Stocks are on a tear.
Each of the three major indices closed higher by more than 2% on Wednesday, with the Dow gaining more than 500 points. This is the biggest post-midterm election advance for the S&P 500 and Dow since the session following the 1982 midterm elections, which saw about 4% increases for each of the two indices.
With Democrats flipping the House of Representatives and Republicans retaining the Senate, investors are waiting to see how congressional gridlock will play out for markets.
“It is too early to predict where policy will go but we are watching closely for any changes in policies that matter for markets,” said Torsten Slok, Deutsche Bank Chief International Economist. “What matters for markets is what will happen to trade policy, health care policy, immigration policy and fiscal policy.”

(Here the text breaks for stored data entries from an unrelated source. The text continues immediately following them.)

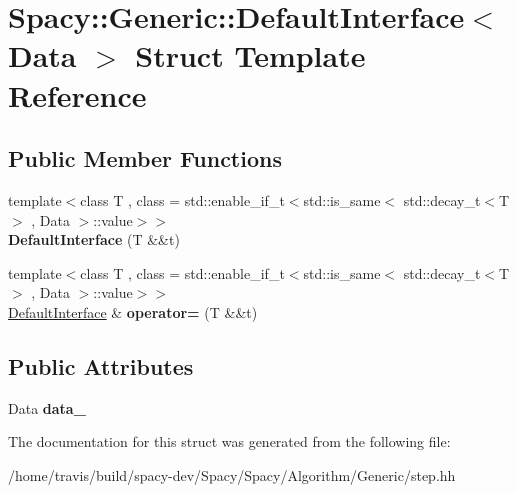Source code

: \hypertarget{structSpacy_1_1Generic_1_1DefaultInterface}{\section{Spacy\-:\-:Generic\-:\-:Default\-Interface$<$ Data $>$ Struct Template Reference}
\label{structSpacy_1_1Generic_1_1DefaultInterface}
}
\subsection*{Public Member Functions}
\begin{DoxyCompactItemize}
\item 
\hypertarget{structSpacy_1_1Generic_1_1DefaultInterface_a77f00f53c09087dab3cb751f1580b327}{{\footnotesize template$<$class T , class  = std\-::enable\-\_\-if\-\_\-t$<$std\-::is\-\_\-same$<$ std\-::decay\-\_\-t$<$\-T$>$ , Data $>$\-::value$>$$>$ }\\{\bfseries Default\-Interface} (T \&\&t)}\label{structSpacy_1_1Generic_1_1DefaultInterface_a77f00f53c09087dab3cb751f1580b327}

\item 
\hypertarget{structSpacy_1_1Generic_1_1DefaultInterface_ac439759218c6df1f8f7cbf38e4be51a5}{{\footnotesize template$<$class T , class  = std\-::enable\-\_\-if\-\_\-t$<$std\-::is\-\_\-same$<$ std\-::decay\-\_\-t$<$\-T$>$ , Data $>$\-::value$>$$>$ }\\\hyperlink{structSpacy_1_1Generic_1_1DefaultInterface}{Default\-Interface} \& {\bfseries operator=} (T \&\&t)}\label{structSpacy_1_1Generic_1_1DefaultInterface_ac439759218c6df1f8f7cbf38e4be51a5}

\end{DoxyCompactItemize}
\subsection*{Public Attributes}
\begin{DoxyCompactItemize}
\item 
\hypertarget{structSpacy_1_1Generic_1_1DefaultInterface_afacc26987a814ebe95292ff45c9744bd}{Data {\bfseries data\-\_\-}}\label{structSpacy_1_1Generic_1_1DefaultInterface_afacc26987a814ebe95292ff45c9744bd}

\end{DoxyCompactItemize}


The documentation for this struct was generated from the following file\-:\begin{DoxyCompactItemize}
\item 
/home/travis/build/spacy-\/dev/\-Spacy/\-Spacy/\-Algorithm/\-Generic/step.\-hh\end{DoxyCompactItemize}
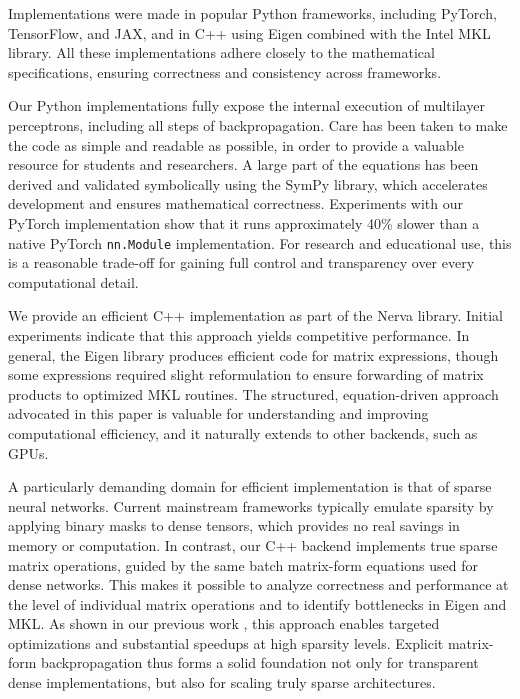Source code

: \documentclass[twoside,11pt]{article}
\begin{document}
Implementations were made in popular Python frameworks, including PyTorch, TensorFlow, and JAX,
and in C++ using Eigen combined with the Intel MKL library.
All these implementations adhere closely to the mathematical specifications,
ensuring correctness and consistency across frameworks.

Our Python implementations fully expose the internal execution of multilayer perceptrons, including all steps of backpropagation. Care has been taken to make the code as simple and readable as possible, in order to provide a valuable resource for students and researchers. A large part of the equations has been derived and validated symbolically using the SymPy library, which accelerates development and ensures mathematical correctness. Experiments with our PyTorch implementation show that it runs approximately 40\% slower than a native PyTorch \texttt{nn.Module} implementation.
For research and educational use, this is a reasonable trade-off for gaining full control and transparency over every computational detail.

We provide an efficient C++ implementation as part of the Nerva library.
Initial experiments indicate that this approach yields competitive performance.
In general, the Eigen library produces efficient code for matrix expressions,
though some expressions required slight reformulation to ensure forwarding
of matrix products to optimized MKL routines. The structured, equation-driven approach advocated in this paper is valuable for understanding and improving computational efficiency, and it naturally extends to other backends, such as GPUs.

A particularly demanding domain for efficient implementation is that of sparse neural networks. Current mainstream frameworks typically emulate sparsity by applying binary masks to dense tensors, which provides no real savings in memory or computation.
In contrast, our C++ backend implements true sparse matrix operations, guided by the same batch matrix-form equations used for dense networks. This makes it possible to analyze correctness and performance at the level of individual matrix operations and to identify bottlenecks in Eigen and MKL. As shown in our previous work \citep{wesselink2024nervatrulysparseimplementation}, this approach enables targeted optimizations and substantial speedups at high sparsity levels. Explicit matrix-form backpropagation thus forms a solid foundation not only for transparent dense
implementations, but also for scaling truly sparse architectures.
\end{document}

Stocks climbed higher Wednesday afternoon after President Donald Trump said during a press conference that he would be willing to work with Democrats on initiatives in these areas to help promote economic growth.
One announcement Wednesday that didn’t send ripples through the broader market was the resignation of Attorney General Jeff Session, which came following months of strain between the AG and Trump as special counsel Robert Mueller continues to investigate Russian meddling in the 2016 elections. As Jamie Cox, managing partner for Harris Financial Group, put it: “Markets had written him off already, so there was no surprise factor.” But cannabis stocks including Tilray (TLRY) , New Age Beverage (NBEV) and Canopy Growth Corporation (CGC) climbed on the news, as Sessions had been a vocal critic of pro-cannabis legalization.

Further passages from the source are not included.